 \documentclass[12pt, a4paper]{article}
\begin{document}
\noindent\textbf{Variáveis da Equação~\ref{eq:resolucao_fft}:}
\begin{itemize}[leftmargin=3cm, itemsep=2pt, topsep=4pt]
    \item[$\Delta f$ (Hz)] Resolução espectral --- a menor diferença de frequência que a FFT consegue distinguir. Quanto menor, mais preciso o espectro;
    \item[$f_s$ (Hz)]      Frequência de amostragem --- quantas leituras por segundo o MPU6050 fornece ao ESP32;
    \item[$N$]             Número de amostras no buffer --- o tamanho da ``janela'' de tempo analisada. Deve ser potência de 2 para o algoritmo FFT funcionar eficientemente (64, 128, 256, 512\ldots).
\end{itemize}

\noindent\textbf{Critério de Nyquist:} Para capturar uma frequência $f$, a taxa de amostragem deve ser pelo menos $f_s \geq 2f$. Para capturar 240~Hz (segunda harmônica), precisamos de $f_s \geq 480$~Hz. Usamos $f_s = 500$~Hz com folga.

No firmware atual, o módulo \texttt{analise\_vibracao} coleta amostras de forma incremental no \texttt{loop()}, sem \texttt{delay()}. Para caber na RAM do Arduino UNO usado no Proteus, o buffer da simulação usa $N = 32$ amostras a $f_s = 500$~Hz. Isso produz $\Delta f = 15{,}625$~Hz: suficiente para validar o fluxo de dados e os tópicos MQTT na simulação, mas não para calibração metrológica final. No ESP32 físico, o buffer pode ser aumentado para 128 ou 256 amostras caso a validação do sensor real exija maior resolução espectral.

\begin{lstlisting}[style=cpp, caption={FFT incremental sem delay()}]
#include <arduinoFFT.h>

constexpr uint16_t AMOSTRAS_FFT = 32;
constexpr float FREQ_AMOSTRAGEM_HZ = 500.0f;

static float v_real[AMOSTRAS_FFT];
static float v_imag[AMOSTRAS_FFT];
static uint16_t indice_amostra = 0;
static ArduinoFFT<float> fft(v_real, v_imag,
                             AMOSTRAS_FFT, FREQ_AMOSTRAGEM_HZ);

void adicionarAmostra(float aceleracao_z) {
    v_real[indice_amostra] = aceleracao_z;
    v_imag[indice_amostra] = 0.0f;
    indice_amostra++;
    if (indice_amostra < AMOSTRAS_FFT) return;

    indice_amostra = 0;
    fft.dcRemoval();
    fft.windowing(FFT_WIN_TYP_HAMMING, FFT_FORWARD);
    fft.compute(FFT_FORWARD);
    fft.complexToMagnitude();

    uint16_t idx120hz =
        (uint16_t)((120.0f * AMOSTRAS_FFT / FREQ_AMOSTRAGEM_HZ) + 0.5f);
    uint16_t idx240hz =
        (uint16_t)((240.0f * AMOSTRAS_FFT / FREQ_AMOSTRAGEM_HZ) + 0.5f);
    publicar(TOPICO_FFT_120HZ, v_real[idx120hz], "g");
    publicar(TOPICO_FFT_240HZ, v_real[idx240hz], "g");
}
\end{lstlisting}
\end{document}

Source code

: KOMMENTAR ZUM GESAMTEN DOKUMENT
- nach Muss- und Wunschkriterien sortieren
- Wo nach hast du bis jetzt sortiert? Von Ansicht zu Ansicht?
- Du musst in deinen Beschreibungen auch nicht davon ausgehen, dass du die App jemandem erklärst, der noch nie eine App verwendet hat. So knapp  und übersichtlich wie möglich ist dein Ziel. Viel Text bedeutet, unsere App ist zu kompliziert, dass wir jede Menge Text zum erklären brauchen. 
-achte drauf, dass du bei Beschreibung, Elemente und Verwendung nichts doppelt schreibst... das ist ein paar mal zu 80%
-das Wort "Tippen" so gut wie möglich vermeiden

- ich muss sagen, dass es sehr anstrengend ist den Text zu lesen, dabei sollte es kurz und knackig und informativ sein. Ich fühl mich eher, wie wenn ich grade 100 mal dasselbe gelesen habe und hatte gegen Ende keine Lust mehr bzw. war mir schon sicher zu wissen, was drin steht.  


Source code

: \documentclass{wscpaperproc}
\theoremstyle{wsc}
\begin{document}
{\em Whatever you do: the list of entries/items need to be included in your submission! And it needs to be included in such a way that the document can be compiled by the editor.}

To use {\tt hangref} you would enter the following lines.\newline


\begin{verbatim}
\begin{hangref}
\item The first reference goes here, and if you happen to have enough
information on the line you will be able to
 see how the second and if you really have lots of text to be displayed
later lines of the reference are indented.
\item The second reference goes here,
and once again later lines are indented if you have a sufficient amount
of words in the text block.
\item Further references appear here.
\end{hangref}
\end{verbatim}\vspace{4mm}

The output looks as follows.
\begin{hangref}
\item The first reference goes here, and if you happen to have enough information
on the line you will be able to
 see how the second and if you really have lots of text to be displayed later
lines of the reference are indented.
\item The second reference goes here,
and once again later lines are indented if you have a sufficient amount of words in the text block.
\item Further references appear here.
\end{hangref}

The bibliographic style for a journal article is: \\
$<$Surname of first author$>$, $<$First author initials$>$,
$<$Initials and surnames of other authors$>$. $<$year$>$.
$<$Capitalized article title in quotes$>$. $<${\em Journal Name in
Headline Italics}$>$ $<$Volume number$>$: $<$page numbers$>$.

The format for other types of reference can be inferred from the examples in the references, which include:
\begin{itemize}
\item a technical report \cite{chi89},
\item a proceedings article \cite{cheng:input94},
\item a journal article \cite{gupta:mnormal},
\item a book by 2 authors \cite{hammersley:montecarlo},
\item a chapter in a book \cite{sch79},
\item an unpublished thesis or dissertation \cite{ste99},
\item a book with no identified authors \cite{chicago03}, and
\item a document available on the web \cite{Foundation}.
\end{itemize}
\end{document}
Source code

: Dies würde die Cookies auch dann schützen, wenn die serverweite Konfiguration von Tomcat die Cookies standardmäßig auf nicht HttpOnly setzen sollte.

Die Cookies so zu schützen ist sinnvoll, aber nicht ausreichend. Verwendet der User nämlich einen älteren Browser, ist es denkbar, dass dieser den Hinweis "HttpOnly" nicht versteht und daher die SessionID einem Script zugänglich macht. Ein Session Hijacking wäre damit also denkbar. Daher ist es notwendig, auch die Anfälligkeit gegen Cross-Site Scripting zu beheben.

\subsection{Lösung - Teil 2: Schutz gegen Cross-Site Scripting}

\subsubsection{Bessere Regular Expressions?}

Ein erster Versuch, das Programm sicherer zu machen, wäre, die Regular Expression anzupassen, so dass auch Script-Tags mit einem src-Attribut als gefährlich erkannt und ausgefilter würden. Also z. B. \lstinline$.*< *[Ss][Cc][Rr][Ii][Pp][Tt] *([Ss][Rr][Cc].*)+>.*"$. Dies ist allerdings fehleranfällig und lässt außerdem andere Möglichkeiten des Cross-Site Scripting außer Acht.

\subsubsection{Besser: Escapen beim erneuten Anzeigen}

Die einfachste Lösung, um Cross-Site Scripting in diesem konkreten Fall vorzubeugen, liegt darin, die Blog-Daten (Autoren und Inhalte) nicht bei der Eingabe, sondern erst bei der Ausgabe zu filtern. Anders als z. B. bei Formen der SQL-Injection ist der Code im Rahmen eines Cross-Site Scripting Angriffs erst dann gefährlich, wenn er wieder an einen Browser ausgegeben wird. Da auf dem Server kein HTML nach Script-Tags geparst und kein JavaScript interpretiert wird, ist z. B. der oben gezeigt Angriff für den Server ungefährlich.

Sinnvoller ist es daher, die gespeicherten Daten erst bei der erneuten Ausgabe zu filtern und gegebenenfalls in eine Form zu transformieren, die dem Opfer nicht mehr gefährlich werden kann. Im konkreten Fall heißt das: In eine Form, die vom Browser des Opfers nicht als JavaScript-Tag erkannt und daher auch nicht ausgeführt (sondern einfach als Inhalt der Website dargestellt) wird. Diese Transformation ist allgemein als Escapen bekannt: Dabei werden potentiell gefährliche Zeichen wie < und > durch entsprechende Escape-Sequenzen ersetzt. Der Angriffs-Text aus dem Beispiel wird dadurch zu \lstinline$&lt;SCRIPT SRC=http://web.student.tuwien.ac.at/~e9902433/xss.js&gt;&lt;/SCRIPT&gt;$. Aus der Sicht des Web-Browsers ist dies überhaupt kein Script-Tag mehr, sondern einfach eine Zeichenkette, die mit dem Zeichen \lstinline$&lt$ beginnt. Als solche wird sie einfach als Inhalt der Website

§ **Problem to solve**
Each line above with the word "documentclass" must be returned.

§ **Answer to the problem**
 \documentclass[12pt, a4paper]{article}
: \documentclass{wscpaperproc}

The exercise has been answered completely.